Where does the word "Пример" occur in the entries below? Copy every line that has it.

Document images with source code =>
>>>

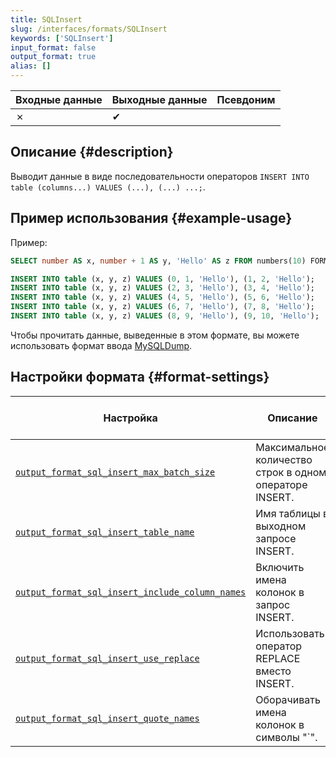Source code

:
 ```yaml
---
title: SQLInsert
slug: /interfaces/formats/SQLInsert
keywords: ['SQLInsert']
input_format: false
output_format: true
alias: []
---
```


| Входные данные | Выходные данные | Псевдоним |
|----------------|-----------------|-----------|
| ✗              | ✔               |           |

## Описание {#description}

Выводит данные в виде последовательности операторов `INSERT INTO table (columns...) VALUES (...), (...) ...;`.

## Пример использования {#example-usage}

Пример:

```sql
SELECT number AS x, number + 1 AS y, 'Hello' AS z FROM numbers(10) FORMAT SQLInsert SETTINGS output_format_sql_insert_max_batch_size = 2
```

```sql
INSERT INTO table (x, y, z) VALUES (0, 1, 'Hello'), (1, 2, 'Hello');
INSERT INTO table (x, y, z) VALUES (2, 3, 'Hello'), (3, 4, 'Hello');
INSERT INTO table (x, y, z) VALUES (4, 5, 'Hello'), (5, 6, 'Hello');
INSERT INTO table (x, y, z) VALUES (6, 7, 'Hello'), (7, 8, 'Hello');
INSERT INTO table (x, y, z) VALUES (8, 9, 'Hello'), (9, 10, 'Hello');
```

Чтобы прочитать данные, выведенные в этом формате, вы можете использовать формат ввода [MySQLDump](../formats/MySQLDump.md).

## Настройки формата {#format-settings}

| Настройка                                                                                                                                 | Описание                                           | Значение по умолчанию |
|-------------------------------------------------------------------------------------------------------------------------------------------|----------------------------------------------------|-----------------------|
| [`output_format_sql_insert_max_batch_size`](../../operations/settings/settings-formats.md/#output_format_sql_insert_max_batch_size)      | Максимальное количество строк в одном операторе INSERT. | `65505`               |
| [`output_format_sql_insert_table_name`](../../operations/settings/settings-formats.md/#output_format_sql_insert_table_name)              | Имя таблицы в выходном запросе INSERT.             | `'table'`             |
| [`output_format_sql_insert_include_column_names`](../../operations/settings/settings-formats.md/#output_format_sql_insert_include_column_names) | Включить имена колонок в запрос INSERT.            | `true`                |
| [`output_format_sql_insert_use_replace`](../../operations/settings/settings-formats.md/#output_format_sql_insert_use_replace)            | Использовать оператор REPLACE вместо INSERT.       | `false`               |
| [`output_format_sql_insert_quote_names`](../../operations/settings/settings-formats.md/#output_format_sql_insert_quote_names)            | Оборачивать имена колонок в символы "\`".          | `true`                |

<<<

Your response =>
## Пример использования {#example-usage}
Пример:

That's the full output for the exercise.